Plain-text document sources
+--

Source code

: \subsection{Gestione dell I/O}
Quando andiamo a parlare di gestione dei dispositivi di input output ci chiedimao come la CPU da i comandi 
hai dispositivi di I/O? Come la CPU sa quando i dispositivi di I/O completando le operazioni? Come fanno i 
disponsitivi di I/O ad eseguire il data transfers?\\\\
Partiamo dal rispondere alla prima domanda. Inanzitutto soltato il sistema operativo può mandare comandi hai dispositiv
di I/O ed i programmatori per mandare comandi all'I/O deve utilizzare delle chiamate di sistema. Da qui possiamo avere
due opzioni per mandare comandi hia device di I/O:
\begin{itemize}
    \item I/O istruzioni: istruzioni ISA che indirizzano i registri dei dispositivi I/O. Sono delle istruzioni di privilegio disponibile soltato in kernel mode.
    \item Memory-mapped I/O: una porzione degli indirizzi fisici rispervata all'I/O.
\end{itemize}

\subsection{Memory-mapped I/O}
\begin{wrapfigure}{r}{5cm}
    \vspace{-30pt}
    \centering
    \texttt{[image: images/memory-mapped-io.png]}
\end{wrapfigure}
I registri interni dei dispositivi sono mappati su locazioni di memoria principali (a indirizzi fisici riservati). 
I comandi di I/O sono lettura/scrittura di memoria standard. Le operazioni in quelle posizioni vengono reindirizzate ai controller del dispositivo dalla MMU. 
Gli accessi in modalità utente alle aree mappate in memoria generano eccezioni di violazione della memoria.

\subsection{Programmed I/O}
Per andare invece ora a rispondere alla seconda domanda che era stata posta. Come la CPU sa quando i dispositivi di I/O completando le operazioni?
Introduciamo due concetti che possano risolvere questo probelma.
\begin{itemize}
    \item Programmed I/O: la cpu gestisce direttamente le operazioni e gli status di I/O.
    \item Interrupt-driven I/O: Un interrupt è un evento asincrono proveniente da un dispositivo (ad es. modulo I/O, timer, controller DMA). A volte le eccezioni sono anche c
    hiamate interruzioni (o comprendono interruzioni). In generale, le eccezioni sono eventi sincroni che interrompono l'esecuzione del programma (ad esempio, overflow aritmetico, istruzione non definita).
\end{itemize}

+--

• **THE PROBLEM**: Reproduce the lines of the records exactly, from the first one through the line that contains "di I/O ed i".

• **OUTPUT FOR THIS EXERCISE**:
Source code

: \subsection{Gestione dell I/O}
Quando andiamo a parlare di gestione dei dispositivi di input output ci chiedimao come la CPU da i comandi 
hai dispositivi di I/O? Come la CPU sa quando i dispositivi di I/O completando le operazioni? Come fanno i 
disponsitivi di I/O ad eseguire il data transfers?\\\\
Partiamo dal rispondere alla prima domanda. Inanzitutto soltato il sistema operativo può mandare comandi hai dispositiv
di I/O ed i programmatori per mandare comandi all'I/O deve utilizzare delle chiamate di sistema. Da qui possiamo avere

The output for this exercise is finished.